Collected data
[Start of section]

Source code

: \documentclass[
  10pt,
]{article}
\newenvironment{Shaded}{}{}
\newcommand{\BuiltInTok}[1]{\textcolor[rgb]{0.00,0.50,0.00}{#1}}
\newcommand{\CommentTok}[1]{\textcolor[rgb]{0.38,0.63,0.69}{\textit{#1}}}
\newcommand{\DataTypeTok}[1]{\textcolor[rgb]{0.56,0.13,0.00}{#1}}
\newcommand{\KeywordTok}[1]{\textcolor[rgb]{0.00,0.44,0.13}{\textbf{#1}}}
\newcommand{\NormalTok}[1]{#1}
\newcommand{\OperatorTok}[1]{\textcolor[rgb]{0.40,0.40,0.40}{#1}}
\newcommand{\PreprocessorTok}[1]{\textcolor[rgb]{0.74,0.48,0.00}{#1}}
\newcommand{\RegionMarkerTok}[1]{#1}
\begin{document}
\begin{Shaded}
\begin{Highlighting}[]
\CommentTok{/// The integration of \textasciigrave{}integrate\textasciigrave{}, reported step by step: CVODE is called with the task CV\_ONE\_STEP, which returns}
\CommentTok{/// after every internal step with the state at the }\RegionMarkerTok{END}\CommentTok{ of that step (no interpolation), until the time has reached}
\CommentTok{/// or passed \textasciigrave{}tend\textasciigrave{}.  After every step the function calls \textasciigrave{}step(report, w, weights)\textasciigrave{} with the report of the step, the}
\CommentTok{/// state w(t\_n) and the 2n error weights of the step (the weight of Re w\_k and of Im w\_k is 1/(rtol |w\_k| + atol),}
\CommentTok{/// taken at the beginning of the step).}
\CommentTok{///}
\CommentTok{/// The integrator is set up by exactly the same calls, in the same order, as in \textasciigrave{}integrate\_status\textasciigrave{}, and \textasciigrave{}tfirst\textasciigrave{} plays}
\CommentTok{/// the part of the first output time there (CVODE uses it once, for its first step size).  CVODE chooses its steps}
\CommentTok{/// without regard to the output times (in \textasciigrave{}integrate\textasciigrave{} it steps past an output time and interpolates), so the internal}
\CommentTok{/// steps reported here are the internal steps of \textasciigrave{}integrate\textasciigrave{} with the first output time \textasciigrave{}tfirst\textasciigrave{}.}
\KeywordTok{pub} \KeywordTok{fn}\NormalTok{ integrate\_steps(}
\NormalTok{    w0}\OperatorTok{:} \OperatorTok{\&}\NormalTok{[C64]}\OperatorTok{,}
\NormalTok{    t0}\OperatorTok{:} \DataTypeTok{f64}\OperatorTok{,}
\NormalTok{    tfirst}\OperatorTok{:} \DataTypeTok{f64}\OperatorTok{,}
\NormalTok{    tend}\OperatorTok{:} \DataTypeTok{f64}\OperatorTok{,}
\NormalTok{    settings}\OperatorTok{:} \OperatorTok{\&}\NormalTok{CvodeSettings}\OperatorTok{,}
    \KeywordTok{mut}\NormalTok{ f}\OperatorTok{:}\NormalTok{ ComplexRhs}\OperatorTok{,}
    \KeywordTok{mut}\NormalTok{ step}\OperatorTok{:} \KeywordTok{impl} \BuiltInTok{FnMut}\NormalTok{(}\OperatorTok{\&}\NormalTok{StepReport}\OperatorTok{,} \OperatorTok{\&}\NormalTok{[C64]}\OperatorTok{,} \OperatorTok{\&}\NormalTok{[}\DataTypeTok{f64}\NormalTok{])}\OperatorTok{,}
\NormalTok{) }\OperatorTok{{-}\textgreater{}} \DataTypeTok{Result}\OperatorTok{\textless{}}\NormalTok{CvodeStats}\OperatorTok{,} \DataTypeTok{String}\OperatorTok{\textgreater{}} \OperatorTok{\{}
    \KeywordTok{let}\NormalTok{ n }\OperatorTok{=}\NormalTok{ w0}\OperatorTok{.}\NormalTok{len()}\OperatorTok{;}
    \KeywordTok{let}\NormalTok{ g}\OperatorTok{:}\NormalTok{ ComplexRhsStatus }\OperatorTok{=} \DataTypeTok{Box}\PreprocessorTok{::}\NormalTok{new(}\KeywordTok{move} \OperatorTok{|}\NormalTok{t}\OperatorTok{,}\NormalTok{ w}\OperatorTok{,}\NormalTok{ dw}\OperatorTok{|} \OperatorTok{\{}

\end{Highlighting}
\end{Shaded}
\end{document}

[End of section]

Please find how many lines of the entries above include the string "KeywordTok", giving the number and nothing else.

_Completed exercise_.
6